> What the task requires
Write out all the material verbatim, line by line.

> Records for processing
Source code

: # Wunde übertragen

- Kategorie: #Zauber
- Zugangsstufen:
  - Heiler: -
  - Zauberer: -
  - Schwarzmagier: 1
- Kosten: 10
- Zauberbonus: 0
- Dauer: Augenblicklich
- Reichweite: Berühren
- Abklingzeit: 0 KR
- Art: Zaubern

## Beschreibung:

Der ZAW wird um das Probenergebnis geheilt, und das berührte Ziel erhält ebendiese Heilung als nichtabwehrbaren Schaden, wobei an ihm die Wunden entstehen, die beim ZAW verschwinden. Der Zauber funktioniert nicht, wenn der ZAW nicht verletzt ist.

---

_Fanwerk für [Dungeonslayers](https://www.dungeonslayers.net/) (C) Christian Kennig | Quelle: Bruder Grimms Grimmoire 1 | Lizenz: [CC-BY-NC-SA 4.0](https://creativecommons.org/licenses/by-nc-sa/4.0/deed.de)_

> Solution
Source code

: # Wunde übertragen

- Kategorie: #Zauber
- Zugangsstufen:
  - Heiler: -
  - Zauberer: -
  - Schwarzmagier: 1
- Kosten: 10
- Zauberbonus: 0
- Dauer: Augenblicklich
- Reichweite: Berühren
- Abklingzeit: 0 KR
- Art: Zaubern

## Beschreibung:

Der ZAW wird um das Probenergebnis geheilt, und das berührte Ziel erhält ebendiese Heilung als nichtabwehrbaren Schaden, wobei an ihm die Wunden entstehen, die beim ZAW verschwinden. Der Zauber funktioniert nicht, wenn der ZAW nicht verletzt ist.

---

_Fanwerk für [Dungeonslayers](https://www.dungeonslayers.net/) (C) Christian Kennig | Quelle: Bruder Grimms Grimmoire 1 | Lizenz: [CC-BY-NC-SA 4.0](https://creativecommons.org/licenses/by-nc-sa/4.0/deed.de)_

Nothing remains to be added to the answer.